我々が四冠王を取り続けてきたこの9年間もフジテレビは常に2位だった。下半期だけで申し上げると、18週で日本テレビの平均はプライムとゴールデンでそれぞれ15.0%と15.3%で前年と変わってない。フジテレビは14.1が13.2に、13.9が12.8に落ち込んでいる。18週ということなので、これは一時的な現象ではない。TBSも13.7が13.5に、13.6が13.5に、と若干下げている。こうした傾向が続くと年度の平均でもゴールデンではTBSが逆転する可能性もまだ残されている。1月については日本テレビとフジテレビとの差はゴールデン、プライムで各2.6%、3.5%、TBSとは2.5、2.7となっている。

年間で四冠王を取るためには、1月から3月にかけて2位と差をつけてからナイターのシーズンに入るというのが基本戦略。その上で9月で勝負を決めて10月からの編成は来年、再来年に向けての布石を打つ、というのが9年間の基本戦略だった。ある意味では計算通りというより計算以上の状況となりつつある。「箱根駅伝」が30.4%、「千と千尋の神隠し」が46.9%という高い数字を記録したが、こうした数字も含めて現在の差が開いた状態となっている。「千と千尋」をあえてあの時期に放送したのは、とにかくぶっちぎって、という戦略に基づいている。その意味では非常にうまくいった。

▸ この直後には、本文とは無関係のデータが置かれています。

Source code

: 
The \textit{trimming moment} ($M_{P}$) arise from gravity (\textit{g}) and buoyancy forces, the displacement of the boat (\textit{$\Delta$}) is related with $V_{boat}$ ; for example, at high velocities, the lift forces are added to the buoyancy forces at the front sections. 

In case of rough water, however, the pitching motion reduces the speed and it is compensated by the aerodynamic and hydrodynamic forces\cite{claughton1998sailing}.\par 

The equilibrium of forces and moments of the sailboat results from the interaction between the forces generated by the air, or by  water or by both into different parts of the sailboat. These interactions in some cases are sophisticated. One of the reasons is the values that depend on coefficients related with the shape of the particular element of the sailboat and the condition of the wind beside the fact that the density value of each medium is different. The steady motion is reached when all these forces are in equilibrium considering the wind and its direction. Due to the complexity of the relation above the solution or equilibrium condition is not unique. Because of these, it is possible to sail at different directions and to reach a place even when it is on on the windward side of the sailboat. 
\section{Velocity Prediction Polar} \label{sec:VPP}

4月からの編成に関しては、スポット営業とも関連するので、簡単に申し上げたい。日本テレビとフジテレビとの視聴率の差が拡大傾向にあるのにスポット収入についてはこの差がそのまま収益差に結び付いていない。そこで4月以降どうするか、について申し上げるとまずいわゆるF1信仰は必ずしも各メーカー、流通業のニーズに合っているとは言えない。不況下で唯一の足掛かりがF1であるかのように言われているが、不況時にはまずタイムセールスをきちんとやるのが鉄則と理解している。その上でスポット収入増加のために、F1層を取り込んでいく努力が必要となる。したがって、そのために編成的に何らかの措置を取ってF1を吸収しようという取り組みの1つとして「別バラ」枠を作った。

4月は夕方に月~金で夕方の再放送枠に生放送の番組を作る。F1、F2向けの情報番組を想定している。また、10時半から11時半までの再放送枠についてもNNN24を中心とした生放送の情報番組に切り替える。ドラマの再放送はF1対策という意味ではあまり期待できず、本数も少ない。「太陽にほえろ」等を流していてもF1の取り込みは実際には難しい。「別バラ」も1枠は改編する。視聴率を見た場合、悪くても8%は取れており、数字に問題があるわけではないが、F1層を取り込んでいないことが判ったので改編に踏み切る。また、「ズーム」ではキャスターを福澤アナから若い羽鳥アナに思い切って代え、1日だけの数字だが14.2%とキャスター交代の影響は出ていない。こうした形で若返りも図っていく。さらに土日の午後の編成もF1、F2向けに、またプライムタイムの新番組でもF1が取れる番組ということで土曜日22時の枠に思い切ったエンターテインメント番組を置く。フジテレビが世帯視聴率で苦労している中、ある意味F1でも我々にチャンスがあると思う。そのための思い切った編成を考えている。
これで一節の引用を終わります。